At the same time, the report noted,“ the economic losses associated with global heating increasingly harm livelihoods, limit resilience, and restrict the funds available to tackle climate change”.
“Economic losses from extreme weather events increased by 23 per cent between 2010-14 and 2018-22, amounting to US$264 billion in 2022 alone, whereas heat exposure led to global potential income losses worth $863 billion,” it said.
“Labour capacity loss resulting from heat exposure affected low and medium Human Development Index countries the most, exacerbating global inequities, with potential income losses equivalent to 6.1 per cent and 3.8 per cent of their gross domestic product, respectively,” the report explained further.
Meanwhile, in a news release dated January 26, AOSIS said that “vulnerable countries continue to face significant challenges to their sustainable development, worsened by impacts from climate change and issues such as food-price volatility, and external financial shocks”.
“In recognition of their unique vulnerabilities to external shocks and stressors, the international community designated SIDS a special case for environment and development, but after thirty years of this recognition and targeted action the situation remains unchanged,” the release noted.
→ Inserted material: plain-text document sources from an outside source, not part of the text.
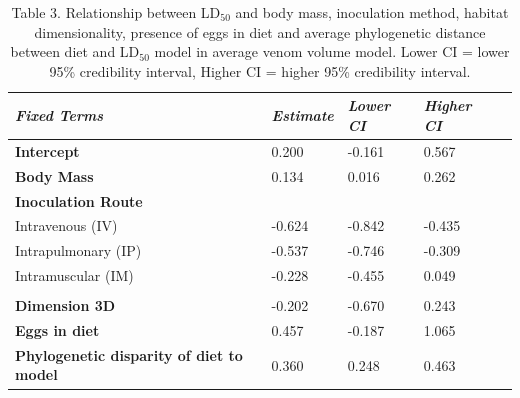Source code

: \begin{table}[H]
  \centering
    \caption*{Table 3. Relationship between LD$_{50}$ and body mass, inoculation method, habitat dimensionality, presence of eggs in diet and average phylogenetic distance between diet and LD$_{50}$ model in average venom volume model. Lower CI = lower 95\% credibility interval, Higher CI = higher 95\% credibility interval.}
\begin{tabular}{*5l}    \toprule
\emph{Fixed Terms} & \emph{Estimate} & \emph{Lower CI} & \emph{Higher CI}\\\midrule
\textbf{Intercept} & 0.200  & -0.161 & 0.567 \\ 
\textbf{Body Mass} & 0.134  & 0.016 & 0.262 \\ 
\textbf{Inoculation Route} &  &  &  \\ 
 Intravenous (IV) & -0.624 & -0.842 & -0.435 \\
 Intrapulmonary (IP) & -0.537 & -0.746 & -0.309 \\ 
 Intramuscular (IM) & -0.228 & -0.455 & 0.049 \\
  &  &  &  \\ 
\textbf{Dimension 3D} & -0.202 & -0.670 & 0.243 \\ 
\textbf{Eggs in diet} & 0.457 & -0.187 & 1.065 \\ 
\textbf{Phylogenetic disparity of diet to model} & 0.360 & 0.248 & 0.463 \\\bottomrule
 \hline
\end{tabular}
  \label{tbl:Table 3.}
\end{table}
The intention now is to have the new programme of action – which is to come from SIDS4 – set out a comprehensive development agenda for SIDS over the next decade.
“Drawing on the outcomes of regional and interregional preparatory meetings, it will define SIDS’ development priorities and the support required from the international community to make the SIDS-led, SIDS-focused agenda achievable,” the AOSIS release noted.